With the stories of ex-National Security Adviser, Sambo Dasuki and leader of the Shiites Movement, Ibrahim El-Zakzaky for easy recall, the fear that the Buhari administration may just have chosen yet another court order to disobey is palpable.
Only on Monday, at a special session to mark the beginning of the 2019-2020 legal year, the Chief Justice of the Federation (CJN), Justice Tanko Muhammad, said that the judiciary, under his watch, would strongly uphold the tenets of the constitution as the supreme law of the land. At the event, which witnessed the swearing-in of 38 distinguished lawyers newly conferred with the honour of Senior Advocates of Nigeria (SAN), Muhammad said his administration would not tolerate the disobedience of binding court orders.

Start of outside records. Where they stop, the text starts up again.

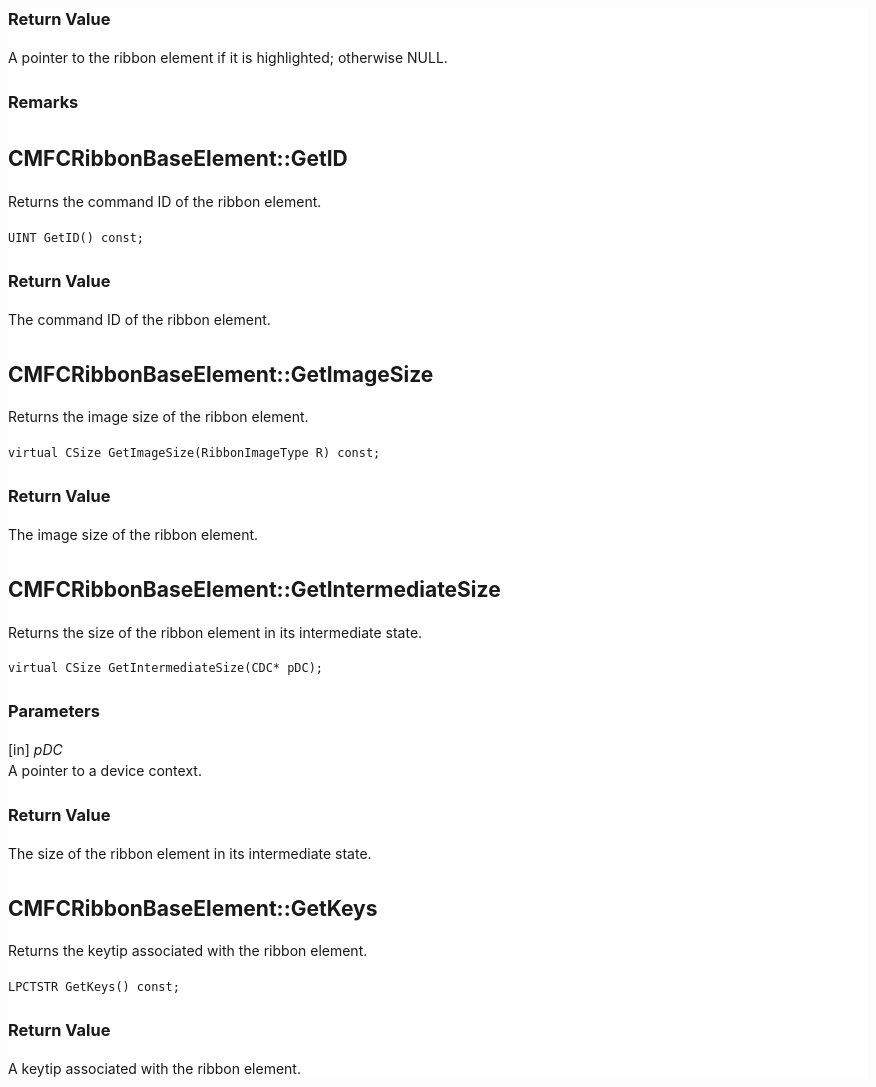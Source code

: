 ### Return Value  
 A pointer to the ribbon element if it is highlighted; otherwise NULL.  
  
### Remarks  
  
##  <a name="getid"></a>  CMFCRibbonBaseElement::GetID  
 Returns the command ID of the ribbon element.  
  
```  
UINT GetID() const;  
```  
  
### Return Value  
 The command ID of the ribbon element.  
  
##  <a name="getimagesize"></a>  CMFCRibbonBaseElement::GetImageSize  
 Returns the image size of the ribbon element.  
  
```  
virtual CSize GetImageSize(RibbonImageType R) const;  
```  
  
### Return Value  
 The image size of the ribbon element.  
  
##  <a name="getintermediatesize"></a>  CMFCRibbonBaseElement::GetIntermediateSize  
 Returns the size of the ribbon element in its intermediate state.  
  
```  
virtual CSize GetIntermediateSize(CDC* pDC);
```  
  
### Parameters  
 [in] *pDC*  
 A pointer to a device context.  
  
### Return Value  
 The size of the ribbon element in its intermediate state.  
  
##  <a name="getkeys"></a>  CMFCRibbonBaseElement::GetKeys  
 Returns the keytip associated with the ribbon element.  
  
```  
LPCTSTR GetKeys() const;  
```  
  
### Return Value  
 A keytip associated with the ribbon element.  
  
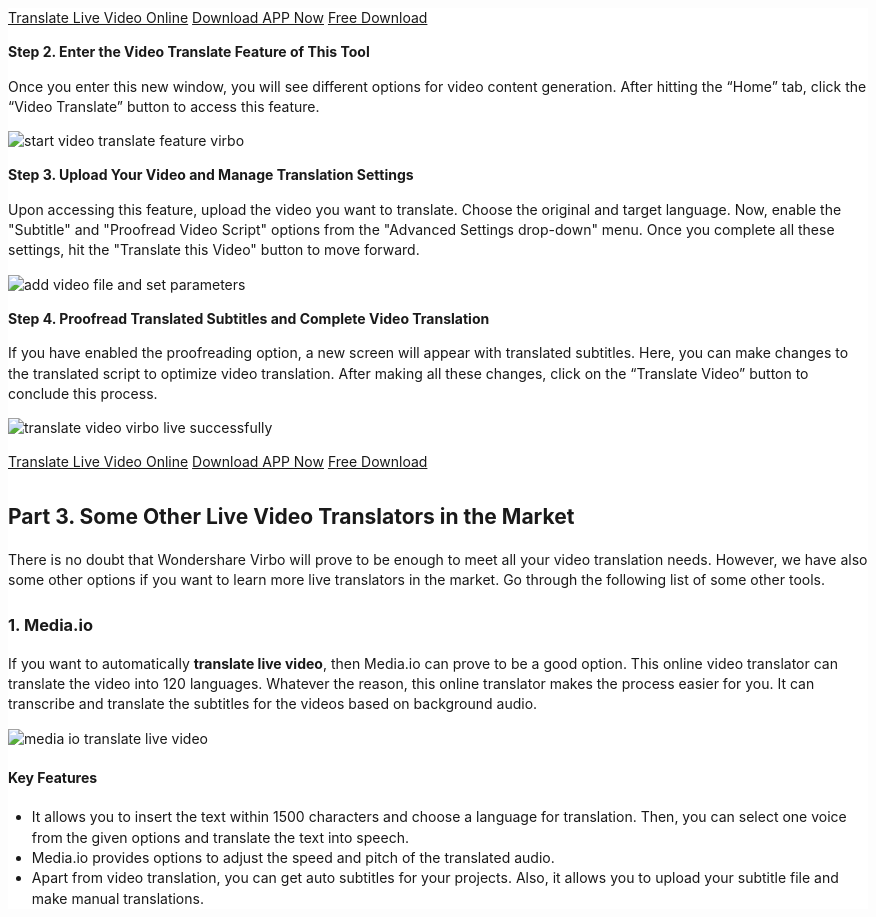 [Translate Live Video Online](https://tools.techidaily.com/wondershare/virbo/download/) [Download APP Now](https://app.adjust.com/11acwaj1%5F11ig9sc4) [Free Download](https://tools.techidaily.com/wondershare/virbo/download/)

**Step 2\. Enter the Video Translate Feature of This Tool**

Once you enter this new window, you will see different options for video content generation. After hitting the “Home” tab, click the “Video Translate” button to access this feature.

![start video translate feature virbo](https://images.wondershare.com/virbo/article/2024/03/translate-live-video-with-best-tools-2.jpg)

**Step 3\. Upload Your Video and Manage Translation Settings**

Upon accessing this feature, upload the video you want to translate. Choose the original and target language. Now, enable the "Subtitle" and "Proofread Video Script" options from the "Advanced Settings drop-down" menu. Once you complete all these settings, hit the "Translate this Video" button to move forward.

![add video file and set parameters](https://images.wondershare.com/virbo/article/2024/03/translate-live-video-with-best-tools-3.jpg)

**Step 4\. Proofread Translated Subtitles and Complete Video Translation**

If you have enabled the proofreading option, a new screen will appear with translated subtitles. Here, you can make changes to the translated script to optimize video translation. After making all these changes, click on the “Translate Video” button to conclude this process.

![translate video virbo live successfully](https://images.wondershare.com/virbo/article/2024/03/translate-live-video-with-best-tools-4.jpg)

[Translate Live Video Online](https://tools.techidaily.com/wondershare/virbo/download/) [Download APP Now](https://app.adjust.com/11acwaj1%5F11ig9sc4) [Free Download](https://tools.techidaily.com/wondershare/virbo/download/)

## Part 3\. Some Other Live Video Translators in the Market

There is no doubt that Wondershare Virbo will prove to be enough to meet all your video translation needs. However, we have also some other options if you want to learn more live translators in the market. Go through the following list of some other tools.

### 1\. Media.io

If you want to automatically **translate live video**, then Media.io can prove to be a good option. This online video translator can translate the video into 120 languages. Whatever the reason, this online translator makes the process easier for you. It can transcribe and translate the subtitles for the videos based on background audio.

![media io translate live video](https://images.wondershare.com/virbo/article/translate-live-video-with-best-tool-4.jpg)

#### Key Features

* It allows you to insert the text within 1500 characters and choose a language for translation. Then, you can select one voice from the given options and translate the text into speech.
* Media.io provides options to adjust the speed and pitch of the translated audio.
* Apart from video translation, you can get auto subtitles for your projects. Also, it allows you to upload your subtitle file and make manual translations.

With the administration he represents having been accused severally of disobeying the courts and choosing which orders to obey, the CJN said the rule of law, which is the bastion of every democracy across the world, would be strictly observed.
Muhammad said, “The rule of law must be observed in all our dealings and we must impress it on the governments at all levels to actively toe the path. The right of every citizen against any form of oppression and impunity must be jealously guarded and protected with the legal tools at our disposal. All binding court orders must be obeyed. Nobody, irrespective of his or her position, will be allowed to toy with court judgments.”
He called on all to collectively show commitment to the enthronement of the rule of law in the country, stressing that flagrant disobedience of court orders or non-compliance with judicial orders is a direct invitation to anarchy in the society.
The CJN added: “Such acts are completely antithetical to the rule of law in a democratic environment. We must work together to make Nigeria one of the frontline countries that observe the rule of law and rights of the citizens in all ramifications.”
But if Malami’s open confession on the floor of the Senate while being screened, where he prioritised what he deemed public interest over human rights, is anything to go by, then Sowore, just like Dasuki and El-Zakzaky, may just be in for a long spell in detention.
Malami had admitted to the Senators, “I concede that I have a responsibility as AGF to protect individual rights but looking at the provisions of Section 174 of the constitution, I want to state further that the Office of the AGF is meant to protect public interest and where the individual interests conflicts with the public interest of 180 million Nigerians that are interested in having this country integrated must naturally prevail and I think that position has been stated by the apex court in the case of Asari Dokubo Vs Federal Republic of Nigeria that when an individual interest conflicts with public interest, the public interest will naturally prevail.”
In a case of elements of a whole working at cross-purposes at the close of work yesterday, Justice Taiwo’s immediate release order for Sowore had yet to be heeded.
Responding to inquiries by The Guardian late yesterday, Sowore’s lead counsel, Femi Falana, said the government was yet to let him off. “He has not been released. And they gave no explanations for the action. All they keep telling us is that we should give them time,” Falana said.
Should the government stick to its gun, questions as to who or which organ of government will take the administration to task on obeying the rule of law would keep ringing through.
Are there aspects of the Nigerian constitution that could be activated to force the hands of the Buhari government to do the needful? Is the National Assembly aware of such sections and is it ready to exploit such to force compliance? Should the lawmakers continue to feign ignorance or act complicit in the defiance playing out, what roles are there to play by right and civil society groups? Or would citizens’ action be the ultimate to checkmate the seeming rigidity of the Buhari-led administration?